Linear Optimization: Duality in Simplex Consider the optimization problem: 
(P) $$Minimize \ \ \ z = c^tx \\subject \ to\ \ \ Ax=c \\ x \ge 0 $$
$c \in \mathbb R^n, A^t=A$
I want to show that if $x$ is a feasable point here, it is already optimal.
I know that the dual problem is
(D)$$Maximize \ \ \ w = c^ty \\subject \ to\ \ \ Ay \le c \\ $$
and if $x$ and $y$ are feasable points for (P) and (D), then $c^tx \ge c^ty$ and $c^tx = c^ty$ if they are optimal. However my efforts to this lead nowhere.
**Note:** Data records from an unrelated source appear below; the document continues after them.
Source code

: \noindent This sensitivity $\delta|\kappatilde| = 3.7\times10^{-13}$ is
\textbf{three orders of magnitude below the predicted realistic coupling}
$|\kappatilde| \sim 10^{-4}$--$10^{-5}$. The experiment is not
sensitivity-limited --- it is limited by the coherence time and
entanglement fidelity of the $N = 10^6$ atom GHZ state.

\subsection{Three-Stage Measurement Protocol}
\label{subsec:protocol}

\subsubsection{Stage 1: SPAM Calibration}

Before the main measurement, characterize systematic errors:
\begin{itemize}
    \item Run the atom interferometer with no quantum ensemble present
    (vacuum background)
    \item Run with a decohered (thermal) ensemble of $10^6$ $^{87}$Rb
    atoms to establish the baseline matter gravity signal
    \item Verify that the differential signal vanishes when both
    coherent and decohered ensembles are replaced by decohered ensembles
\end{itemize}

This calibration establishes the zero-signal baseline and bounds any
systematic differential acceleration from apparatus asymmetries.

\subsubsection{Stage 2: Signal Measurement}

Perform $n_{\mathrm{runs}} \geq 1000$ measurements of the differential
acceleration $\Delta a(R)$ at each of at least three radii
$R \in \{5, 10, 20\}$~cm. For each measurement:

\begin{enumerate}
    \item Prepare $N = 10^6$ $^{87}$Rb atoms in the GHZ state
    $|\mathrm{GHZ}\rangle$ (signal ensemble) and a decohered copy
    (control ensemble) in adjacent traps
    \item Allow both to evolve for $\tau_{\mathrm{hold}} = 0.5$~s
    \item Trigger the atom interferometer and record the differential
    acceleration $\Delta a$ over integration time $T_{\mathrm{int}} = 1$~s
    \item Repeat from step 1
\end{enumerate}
Any help is greatly appreciated!
 A: Observe that any feasible solution to $(P)$ is also a solution to $(D)$, since you set $A = A^t$.  In words, a primal feasible solution satisfies the dual.
From the hypothesis of the question, we fix a feasible solution $x_0$ in $(P)$.
You are almost there with the weak duality: $c^tx \ge c^ty$ for any feasible $x$ in $(P)$ and $y$ in $(D)$.
For any (non-optimal) feasible $y$ in $(D)$, we have $c^tx_0 \ge c^ty$ thanks to the weak duality.  Then, we apply the first paragraph on $x_0$, so that $x_0$ also satisfies $(D)$.  Since the choice of $y$ is arbitrary in $(D)$, $x_0$ is an optimal solution for $(D)$.
Now, we apply the Strong Duality Theorem (p.14 of 45) to conclude that $(P)$ has an optimal solution $x_1$, and $c^t x_0 = c^t x_1$.
Summarise the above points so as to see that $x_0$ is in fact an optimal solution for $(P)$.


*

*$x_0$ is a feasible solution for $(P)$. (by construction)

*$x_1$ is an optimal solution for $(P)$. (existence of such $x_1$ proved by Strong Duality)

*$c^t x_0 = c^t x_1$ (part of the statement of the Strong Duality)


Conclusion:  $x_0$ is an optimal solution for $(P)$. $\tag*{$\square$}$